Oh, sure, the technical means to install it are not uncommon. Nor are the materials. Sadly, since it's on federal land (illegally so) it will probably have to be removed. And our local news media has reported that it has already been defaced and damaged.
I'm conflicted about that. I choose to live where I do because of literally giant swathes of unspoiled land, desolate though it may be. But the holiness of the land isn't pure. To the west of my city there is the famous salt flats that appear in so many films. That's already spoiled by the Bonneville Speedway. To the north of that, Hill Air Force Base maintains a bombing range, closed to the public for obvious reasons. There we pound large portions of Utah landscape into dust and rock fragments on a daily basis.
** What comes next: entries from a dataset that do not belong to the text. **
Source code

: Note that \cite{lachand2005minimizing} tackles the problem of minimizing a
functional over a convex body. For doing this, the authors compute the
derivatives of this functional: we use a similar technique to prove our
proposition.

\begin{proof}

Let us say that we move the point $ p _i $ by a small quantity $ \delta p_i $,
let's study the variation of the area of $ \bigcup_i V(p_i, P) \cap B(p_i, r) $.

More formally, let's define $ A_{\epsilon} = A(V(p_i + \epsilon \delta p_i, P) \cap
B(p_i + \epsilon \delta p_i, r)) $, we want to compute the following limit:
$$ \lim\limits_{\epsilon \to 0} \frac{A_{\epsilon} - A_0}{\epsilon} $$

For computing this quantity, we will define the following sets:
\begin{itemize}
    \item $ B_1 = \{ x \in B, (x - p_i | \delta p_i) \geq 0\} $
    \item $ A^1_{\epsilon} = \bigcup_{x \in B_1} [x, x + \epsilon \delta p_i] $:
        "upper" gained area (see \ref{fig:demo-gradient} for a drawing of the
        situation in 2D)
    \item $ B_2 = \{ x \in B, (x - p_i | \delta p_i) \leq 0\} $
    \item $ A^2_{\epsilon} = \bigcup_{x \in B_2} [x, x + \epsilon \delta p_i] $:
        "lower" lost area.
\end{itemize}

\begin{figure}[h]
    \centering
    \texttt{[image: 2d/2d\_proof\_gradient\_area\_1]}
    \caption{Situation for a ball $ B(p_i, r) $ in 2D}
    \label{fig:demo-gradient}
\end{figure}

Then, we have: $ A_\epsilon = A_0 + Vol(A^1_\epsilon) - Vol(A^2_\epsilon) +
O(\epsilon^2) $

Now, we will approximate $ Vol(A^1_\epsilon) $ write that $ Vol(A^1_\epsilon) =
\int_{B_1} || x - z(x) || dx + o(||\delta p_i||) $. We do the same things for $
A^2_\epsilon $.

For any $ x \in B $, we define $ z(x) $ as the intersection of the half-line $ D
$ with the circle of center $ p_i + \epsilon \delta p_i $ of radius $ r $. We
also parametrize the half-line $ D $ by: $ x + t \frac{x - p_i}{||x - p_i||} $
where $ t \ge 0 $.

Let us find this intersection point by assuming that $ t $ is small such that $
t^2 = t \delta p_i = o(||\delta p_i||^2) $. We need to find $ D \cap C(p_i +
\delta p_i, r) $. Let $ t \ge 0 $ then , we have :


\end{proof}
So when someone takes half a square meter in an 800-square-kilometer patch of desert and does something with it that creates some buzz and admiration, I would kind of like it to be left there. But then if you leave that one there, you have to leave all of the subsequent ones there, including the ones that have little artistic or technical merit.
We have similar installations elsewhere. One of the day trips I commonly do for visitors combines the Golden Spike visitor's center, the factory where the space shuttle boosters were made, and the Spiral Jetty, an earthwork art installation on the north shore of the Great Salt Lake. Then for rail fans, the railroading museum in Ogden and dinner at Union Station.